Objectives: This study aims to evaluate the acute effects of caffeine intake on strength, power, muscle endurance, and muscle electrical activity in young adults. It will also analyze the influence of circadian rhythms (morning vs. afternoon) on exercise performance (bench press vs. squat).
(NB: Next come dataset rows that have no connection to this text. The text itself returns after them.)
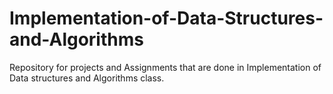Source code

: # Implementation-of-Data-Structures-and-Algorithms
Repository for projects and Assignments that are done in Implementation of Data structures and Algorithms class.

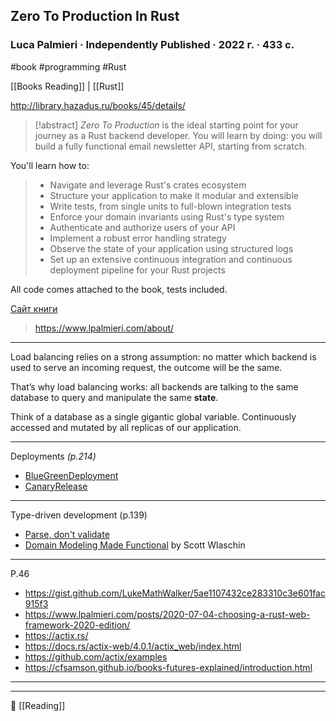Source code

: ## Zero To Production In Rust

### Luca Palmieri · Independently Published · 2022 г. · 433 с.

#book #programming #Rust 

[[Books Reading]] | [[Rust]]

http://library.hazadus.ru/books/45/details/

> [!abstract]
> _Zero To Production_ is the ideal starting point for your journey as a Rust backend developer. You will learn by doing: you will build a fully functional email newsletter API, starting from scratch.
>
You'll learn how to:
>
>- Navigate and leverage Rust's crates ecosystem
>- Structure your application to make it modular and extensible
>- Write tests, from single units to full-blown integration tests
>- Enforce your domain invariants using Rust's type system
>- Authenticate and authorize users of your API
>- Implement a robust error handling strategy
>- Observe the state of your application using structured logs
>- Set up an extensive continuous integration and continuous deployment pipeline for your Rust projects
>
All code comes attached to the book, tests included.
>
[Сайт книги](https://www.zero2prod.com/index.html)
> https://www.lpalmieri.com/about/

----

Load balancing relies on a strong assumption: no matter which backend is used to serve an incoming request, the outcome will be the same.

That’s why load balancing works: all backends are talking to the same database to query and manipulate the same **state**.

Think of a database as a single gigantic global variable. Continuously accessed and mutated by all replicas of our application.

---

Deployments _(p.214)_

- [BlueGreenDeployment](https://martinfowler.com/bliki/BlueGreenDeployment.html)
- [CanaryRelease](https://martinfowler.com/bliki/CanaryRelease.html)

----

Type-driven development (p.139)
- [Parse, don't validate](https://lexi-lambda.github.io/blog/2019/11/05/parse-don-t-validate/)
- [Domain Modeling Made Functional](https://pragprog.com/titles/swdddf/domain-modeling-made-functional/) by Scott Wlaschin

---

P.46

- https://gist.github.com/LukeMathWalker/5ae1107432ce283310c3e601fac915f3
- https://www.lpalmieri.com/posts/2020-07-04-choosing-a-rust-web-framework-2020-edition/
- https://actix.rs/
- https://docs.rs/actix-web/4.0.1/actix_web/index.html
- https://github.com/actix/examples
- https://cfsamson.github.io/books-futures-explained/introduction.html

----


----
📂 [[Reading]]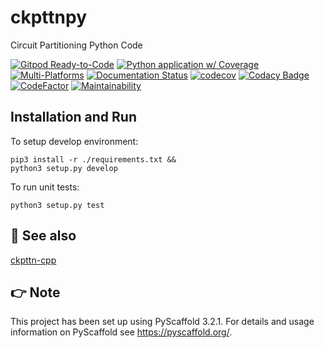 # ckpttnpy

Circuit Partitioning Python Code

[![Gitpod Ready-to-Code](https://img.shields.io/badge/Gitpod-Ready--to--Code-blue?logo=gitpod)](https://gitpod.io/#https://github.com/luk036/ckpttnpy)
[![Python application w/ Coverage](https://github.com/luk036/ckpttnpy/actions/workflows/python-app.yml/badge.svg)](https://github.com/luk036/ckpttnpy/actions/workflows/python-app.yml)
[![Multi-Platforms](https://github.com/luk036/ckpttnpy/actions/workflows/multi-platforms.yml/badge.svg)](https://github.com/luk036/ckpttnpy/actions/workflows/multi-platforms.yml)
[![Documentation Status](https://readthedocs.org/projects/ckpttnpy/badge/?version=latest)](https://ckpttnpy.readthedocs.io/en/latest/?badge=latest)
[![codecov](https://codecov.io/gh/luk036/ckpttnpy/branch/master/graph/badge.svg)](https://codecov.io/gh/luk036/ckpttnpy)
[![Codacy Badge](https://api.codacy.com/project/badge/Grade/1c8b47586d12409e95c7c143b1fec7e8)](https://app.codacy.com/app/luk036/ckpttnpy?utm_source=github.com&utm_medium=referral&utm_content=luk036/ckpttnpy&utm_campaign=Badge_Grade_Dashboard)
[![CodeFactor](https://www.codefactor.io/repository/github/luk036/ckpttnpy/badge)](https://www.codefactor.io/repository/github/luk036/ckpttnpy)
[![Maintainability](https://api.codeclimate.com/v1/badges/2551a7289b83520b6cac/maintainability)](https://codeclimate.com/github/luk036/ckpttnpy/maintainability)

## Installation and Run

To setup develop environment:

    pip3 install -r ./requirements.txt &&
    python3 setup.py develop

To run unit tests:

    python3 setup.py test

## 👀 See also

[ckpttn-cpp](https://github.com/luk036/ckpttn-cpp)

## 👉 Note

This project has been set up using PyScaffold 3.2.1. For details and usage
information on PyScaffold see <https://pyscaffold.org/>.
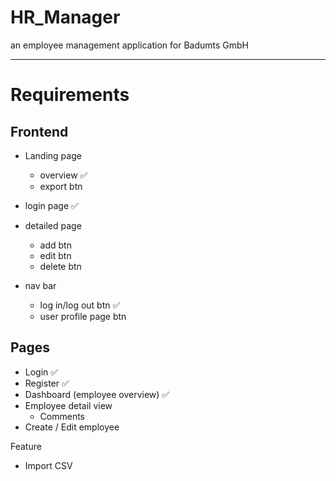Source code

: # HR_Manager

an employee management application for Badumts GmbH

---

# Requirements

## Frontend

- Landing page

  - overview ✅
  - export btn

- login page ✅
- detailed page

  - add btn
  - edit btn
  - delete btn

- nav bar
  - log in/log out btn ✅
  - user profile page btn

## Pages

- Login ✅
- Register ✅
- Dashboard (employee overview) ✅
- Employee detail view
  - Comments
- Create / Edit employee

Feature

- Import CSV
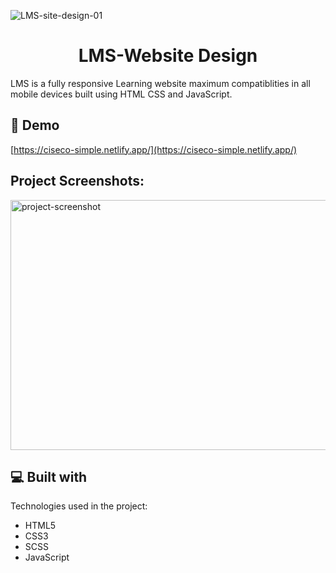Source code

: ![LMS-site-design-01](https://socialify.git.ci/jonycmtt/LMS-site-design-01/image?font=Source%20Code%20Pro&forks=1&language=1&name=1&owner=1&pattern=Solid&pulls=1&stargazers=1&theme=Dark)

<h1 align="center" id="title">LMS-Website Design</h1>

<p id="description">LMS is a fully responsive Learning website maximum compatiblities in all mobile devices built using HTML CSS and JavaScript.</p>

<h2>🚀 Demo</h2>

[https://ciseco-simple.netlify.app/](https://ciseco-simple.netlify.app/)

<h2>Project Screenshots:</h2>

<img src="https://github.com/jonycmtt/LMS-site-design-01/blob/main/demo2.png?raw=true" alt="project-screenshot" width="1000" height="400/">

<h2>💻 Built with</h2>

Technologies used in the project:

- HTML5
- CSS3
- SCSS
- JavaScript
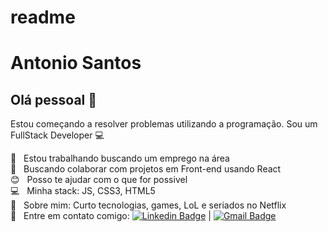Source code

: # readme
        

# Antonio Santos

## Olá pessoal 👋
Estou começando a resolver problemas utilizando a programação.
Sou um FullStack Developer :computer:

 :rocket:  &nbsp; Estou trabalhando buscando um emprego na área 
 <br/> :purple_heart: &nbsp; Buscando colaborar com projetos em Front-end usando React
 <br/> :blush: &nbsp; Posso te ajudar com o que for possivel
 <br/> :computer: &nbsp; Minha stack: JS, CSS3, HTML5
 <br/> 💬  &nbsp; Sobre mim: Curto tecnologias, games, LoL e seriados no Netflix
 <br/> :email: &nbsp; Entre em contato comigo: [![Linkedin Badge](https://img.shields.io/badge/-AntonioSantos-blue?style=flat-square&logo=Linkedin&logoColor=white&link=https://www.linkedin.com/in/antonio-carlos-oliveira-santos-26500636/)](https://www.linkedin.com/in/antonio-carlos-oliveira-santos-26500636/) 
| 
[![Gmail Badge](https://img.shields.io/badge/-tonny_oliveira10@hotmail.com-c14438?style=flat-square&logo=Gmail&logoColor=white&link=mailto:tonny_oliveira10@hotmail.com)](mailto:tonny_oliveira10@hotmail.com)

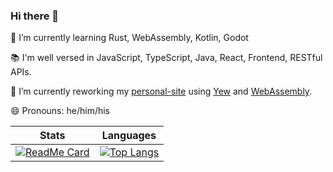### Hi there 👋

🌱 I’m currently learning Rust, WebAssembly, Kotlin, Godot

📚 I'm well versed in JavaScript, TypeScript, Java, React, Frontend, RESTful APIs.

🔭 I’m currently reworking my [personal-site](https://github.com/tbauer428/personal-site) using [Yew](https://github.com/yewstack/yew) and [WebAssembly](https://github.com/WebAssembly).

😄 Pronouns: he/him/his


| Stats | Languages |
| --- | --- |
|[![ReadMe Card](https://github-readme-stats.vercel.app/api?username=tbauer428)](https://github.com/anuraghazra/github-readme-stats)|[![Top Langs](https://github-readme-stats.vercel.app/api/top-langs?username=tbauer428&langs_count=10&hide=html,css,python,shell,makefile)](https://github.com/anuraghazra/github-readme-stats)|


<!--
**tbauer428/tbauer428** is a ✨ _special_ ✨ repository because its `README.md` (this file) appears on your GitHub profile.

Here are some ideas to get you started:

- 🌱 I’m currently learning ...
- 👯 I’m looking to collaborate on ...
- 🤔 I’m looking for help with ...
- 💬 Ask me about ...
- 📫 How to reach me: ...
- 😄 Pronouns: ...
- ⚡ Fun fact: ...
-->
Methods: Twelve healthy, physically active participants will be recruited for the study. Using a triple-blind, crossover, randomized, and controlled design, participants will ingest either caffeine (3 mg/kg body mass) or a placebo (maltodextrin, 3 mg/kg) 60 minutes before the trial. Muscular strength, power, and endurance performance will then be assessed through 1RM tests, and at 25%, 50%, 75%, and 90% of 1RM, along with muscle endurance tests at 65% of 1RM, for both squat and bench press exercises. EMG will be used to measure skeletal muscle electrical activity during the tests. The experimental sessions will be conducted in the morning (8:00 am to 10:00 am) and the afternoon (4:30 pm to 6:30 pm).

Study Overview

• Status: Completed
• Conditions: Caffeine
• Intervention / Treatment: Dietary supplement: Caffeine; Dietary supplement: Placebo

• Study Type: Interventional
• Enrollment (Actual): 12
• Phase: Not Applicable

Contacts and Locations

Study Locations

• Spain
  • Madrid
    • Alcalá de Henares, Madrid, Spain, 28805
      • Facultad de Medicina y Ciencias de la Salud. Universidad de Alcalá

Participation Criteria

Eligibility Criteria

• Ages Eligible for Study: Adult
• Accepts Healthy Volunteers: Yes

Description

Inclusion Criteria:

• Age between 18 and 35 years.
• Body Mass Index (BMI) < 25 kg/m².
• Resistance-trained individuals (more than 2 years of structured training).
• Healthy men and women without neurological, cardiometabolic, immunological, or physical conditions that prevent them from exercising.
• Participants must be able to perform the tests described in the following section.

Exclusion Criteria:

• History of neuromuscular diseases, heart disease, or conditions that may affect liver or muscle metabolism.
• Use of drugs, stimulants, or sports supplements that could interfere with the dietary supplement used in the study.
• Sedentary habits (less than 150 minutes/week of moderate exercise).
• Having undergone prolonged periods of physical inactivity in the 6 months prior to the study.
• Engaging in strenuous exercise within 48 hours prior to the tests.
• Failure to replicate the same food intake on both experimental days.
• Consumption of caffeine or any other stimulant after 6 pm on the day before the tests, to avoid headaches, discomfort, or lethargy in regular caffeine consumers.

Study Plan

How is the study designed?

Design Details

• Primary Purpose: Other
• Allocation: Randomized
• Interventional Model: Crossover Assignment
• Masking: Double

Number of Arms

4

Arms and Interventions

Participant Group / Arm	Intervention / Treatment
Experimental: Caffeine - Morning	Dietary supplement: Caffeine; Acute caffeine intake (3 mg/kg)
Experimental: Caffeine - Evening	Dietary supplement: Caffeine; Acute caffeine intake (3 mg/kg)
Placebo Comparator: Placebo - Morning	Dietary supplement: Placebo; Acute placebo intake (3 mg/kg of maltodextrin)
Placebo Comparator: Placebo - Evening	Dietary supplement: Placebo; Acute placebo intake (3 mg/kg of maltodextrin)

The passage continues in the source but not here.